Gifty Acheampong (born 5 November 1999) is Ghanaian women's football forward. She played in the Turkish Women's First League for 1207 Antalya Döşemealtı Belediye Spor with jersey number 19. She was a member of the Ghana women's U-17 team.

Early life
Gifty was born in Koforidua, in the Eastern Region of Ghana on 5 November 1999.

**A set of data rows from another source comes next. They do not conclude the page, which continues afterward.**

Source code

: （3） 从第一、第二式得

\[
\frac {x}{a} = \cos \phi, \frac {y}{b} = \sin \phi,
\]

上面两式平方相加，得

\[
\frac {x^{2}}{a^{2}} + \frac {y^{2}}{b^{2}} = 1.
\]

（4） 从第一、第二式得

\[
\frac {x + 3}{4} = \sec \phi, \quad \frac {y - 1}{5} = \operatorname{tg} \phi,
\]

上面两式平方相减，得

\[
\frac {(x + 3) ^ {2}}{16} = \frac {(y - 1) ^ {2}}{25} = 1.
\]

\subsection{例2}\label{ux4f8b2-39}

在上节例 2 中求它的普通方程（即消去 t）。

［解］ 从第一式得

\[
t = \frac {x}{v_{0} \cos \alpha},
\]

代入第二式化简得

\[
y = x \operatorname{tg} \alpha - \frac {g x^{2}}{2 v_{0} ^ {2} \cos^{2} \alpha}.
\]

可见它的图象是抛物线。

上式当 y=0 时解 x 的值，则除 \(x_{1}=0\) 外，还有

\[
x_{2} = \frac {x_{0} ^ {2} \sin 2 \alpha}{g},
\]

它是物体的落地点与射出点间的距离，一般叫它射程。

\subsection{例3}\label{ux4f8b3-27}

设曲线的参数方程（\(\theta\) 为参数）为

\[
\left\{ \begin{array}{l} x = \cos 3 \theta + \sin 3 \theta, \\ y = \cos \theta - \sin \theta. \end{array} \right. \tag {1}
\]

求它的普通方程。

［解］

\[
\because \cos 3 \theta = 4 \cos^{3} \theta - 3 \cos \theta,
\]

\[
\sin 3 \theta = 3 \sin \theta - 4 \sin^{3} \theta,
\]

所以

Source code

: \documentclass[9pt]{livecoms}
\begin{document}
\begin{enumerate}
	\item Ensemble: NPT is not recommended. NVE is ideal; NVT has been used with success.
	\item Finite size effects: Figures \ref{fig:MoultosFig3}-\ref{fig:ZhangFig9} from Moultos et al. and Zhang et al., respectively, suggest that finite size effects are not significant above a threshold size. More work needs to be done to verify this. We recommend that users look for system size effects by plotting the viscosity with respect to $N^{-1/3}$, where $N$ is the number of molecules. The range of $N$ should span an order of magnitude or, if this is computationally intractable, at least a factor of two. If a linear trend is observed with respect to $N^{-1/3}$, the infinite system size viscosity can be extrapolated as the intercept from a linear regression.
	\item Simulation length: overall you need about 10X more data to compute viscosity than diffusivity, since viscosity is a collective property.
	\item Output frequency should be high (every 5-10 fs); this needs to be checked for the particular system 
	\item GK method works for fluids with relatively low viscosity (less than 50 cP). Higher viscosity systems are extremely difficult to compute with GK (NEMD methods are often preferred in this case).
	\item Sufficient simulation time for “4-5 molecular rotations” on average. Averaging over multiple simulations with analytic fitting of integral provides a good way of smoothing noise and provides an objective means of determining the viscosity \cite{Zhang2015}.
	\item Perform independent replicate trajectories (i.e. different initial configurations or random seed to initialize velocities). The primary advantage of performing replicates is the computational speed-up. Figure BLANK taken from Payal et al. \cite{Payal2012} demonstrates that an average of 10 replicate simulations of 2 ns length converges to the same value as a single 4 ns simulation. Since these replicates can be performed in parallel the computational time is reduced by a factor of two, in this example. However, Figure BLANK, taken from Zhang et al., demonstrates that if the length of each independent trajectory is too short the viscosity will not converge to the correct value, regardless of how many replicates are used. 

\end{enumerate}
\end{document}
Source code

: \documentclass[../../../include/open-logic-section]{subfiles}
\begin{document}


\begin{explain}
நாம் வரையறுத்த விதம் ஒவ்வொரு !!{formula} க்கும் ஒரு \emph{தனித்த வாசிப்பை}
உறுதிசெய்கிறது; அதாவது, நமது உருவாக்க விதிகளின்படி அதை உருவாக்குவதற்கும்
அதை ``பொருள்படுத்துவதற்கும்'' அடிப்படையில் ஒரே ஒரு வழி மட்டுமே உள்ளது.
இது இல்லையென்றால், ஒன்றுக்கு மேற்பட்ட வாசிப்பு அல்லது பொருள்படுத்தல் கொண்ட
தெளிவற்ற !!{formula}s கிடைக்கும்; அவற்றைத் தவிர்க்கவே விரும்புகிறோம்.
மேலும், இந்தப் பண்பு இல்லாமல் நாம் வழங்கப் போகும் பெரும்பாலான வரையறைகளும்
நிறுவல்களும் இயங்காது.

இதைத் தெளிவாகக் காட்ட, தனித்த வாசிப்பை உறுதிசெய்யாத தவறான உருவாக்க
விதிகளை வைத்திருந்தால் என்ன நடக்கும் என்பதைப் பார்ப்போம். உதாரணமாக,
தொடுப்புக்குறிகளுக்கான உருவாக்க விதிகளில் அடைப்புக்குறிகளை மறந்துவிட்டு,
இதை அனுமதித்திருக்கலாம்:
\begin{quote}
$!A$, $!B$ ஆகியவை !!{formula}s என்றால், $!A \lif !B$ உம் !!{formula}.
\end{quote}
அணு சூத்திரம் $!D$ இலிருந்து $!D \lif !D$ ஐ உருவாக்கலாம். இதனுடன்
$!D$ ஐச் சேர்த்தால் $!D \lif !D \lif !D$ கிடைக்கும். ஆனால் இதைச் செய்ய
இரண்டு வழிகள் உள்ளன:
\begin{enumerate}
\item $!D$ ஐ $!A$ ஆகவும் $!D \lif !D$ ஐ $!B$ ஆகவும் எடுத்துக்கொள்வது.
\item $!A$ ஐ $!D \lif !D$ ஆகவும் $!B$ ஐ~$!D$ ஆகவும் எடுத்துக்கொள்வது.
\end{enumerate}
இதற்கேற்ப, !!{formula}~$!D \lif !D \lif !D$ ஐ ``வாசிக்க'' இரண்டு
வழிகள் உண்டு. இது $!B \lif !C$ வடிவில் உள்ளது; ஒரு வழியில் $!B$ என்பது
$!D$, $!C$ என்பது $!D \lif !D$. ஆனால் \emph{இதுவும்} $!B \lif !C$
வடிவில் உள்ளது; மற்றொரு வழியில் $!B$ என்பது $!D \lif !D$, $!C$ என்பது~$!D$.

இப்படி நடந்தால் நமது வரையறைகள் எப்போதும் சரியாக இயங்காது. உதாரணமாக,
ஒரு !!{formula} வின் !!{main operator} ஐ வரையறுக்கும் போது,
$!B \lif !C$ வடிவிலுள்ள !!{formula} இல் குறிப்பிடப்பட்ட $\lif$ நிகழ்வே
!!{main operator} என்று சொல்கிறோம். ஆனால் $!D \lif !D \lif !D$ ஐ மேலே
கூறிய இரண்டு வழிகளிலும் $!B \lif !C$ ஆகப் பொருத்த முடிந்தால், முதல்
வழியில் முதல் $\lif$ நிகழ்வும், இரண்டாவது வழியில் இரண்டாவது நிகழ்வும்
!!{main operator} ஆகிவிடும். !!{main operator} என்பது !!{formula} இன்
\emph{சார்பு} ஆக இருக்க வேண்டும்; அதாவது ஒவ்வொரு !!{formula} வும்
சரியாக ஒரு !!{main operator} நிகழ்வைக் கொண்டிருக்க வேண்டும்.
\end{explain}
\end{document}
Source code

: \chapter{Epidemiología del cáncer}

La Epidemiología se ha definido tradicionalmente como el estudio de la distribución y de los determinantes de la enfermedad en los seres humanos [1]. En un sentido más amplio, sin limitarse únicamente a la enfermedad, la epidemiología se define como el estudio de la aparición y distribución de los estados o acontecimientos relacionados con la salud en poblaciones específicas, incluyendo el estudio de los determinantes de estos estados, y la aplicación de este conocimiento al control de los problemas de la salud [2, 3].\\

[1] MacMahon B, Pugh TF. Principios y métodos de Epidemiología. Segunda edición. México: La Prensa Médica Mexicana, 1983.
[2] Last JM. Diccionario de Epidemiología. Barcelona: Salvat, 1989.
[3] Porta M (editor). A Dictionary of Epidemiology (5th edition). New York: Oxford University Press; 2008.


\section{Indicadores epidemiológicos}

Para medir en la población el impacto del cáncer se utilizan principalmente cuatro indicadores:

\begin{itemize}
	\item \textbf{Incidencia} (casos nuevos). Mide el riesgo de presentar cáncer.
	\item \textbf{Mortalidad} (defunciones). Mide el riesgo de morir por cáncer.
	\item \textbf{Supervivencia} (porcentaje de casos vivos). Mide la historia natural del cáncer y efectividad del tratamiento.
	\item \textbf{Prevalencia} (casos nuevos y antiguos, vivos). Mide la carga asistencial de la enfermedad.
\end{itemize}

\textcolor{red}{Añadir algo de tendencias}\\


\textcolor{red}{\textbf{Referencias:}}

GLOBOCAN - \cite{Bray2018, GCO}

She was abandoned by her parents without knowing them, and was adopted by the petty trader couple Acheapong when she was only one month old. She lost her father at a young age, and things got difficult. She was raised by her adoptive mother during her school years. However, she had to drop out the high school as her mother could no more afford to earn her keep. She decided to concentrate on playing football in order to earn money to take care of herself and support her mother financially.

Club career 
Acheampong began playing football already at the age of ten in the local club Koforidua Gartel SC. She then moved to Accra, where she joined Immigration Ladies FC. She later joined Samaria Ladies now Thunder Queens in 2018, where she served as the club captain from 2019 to 2020.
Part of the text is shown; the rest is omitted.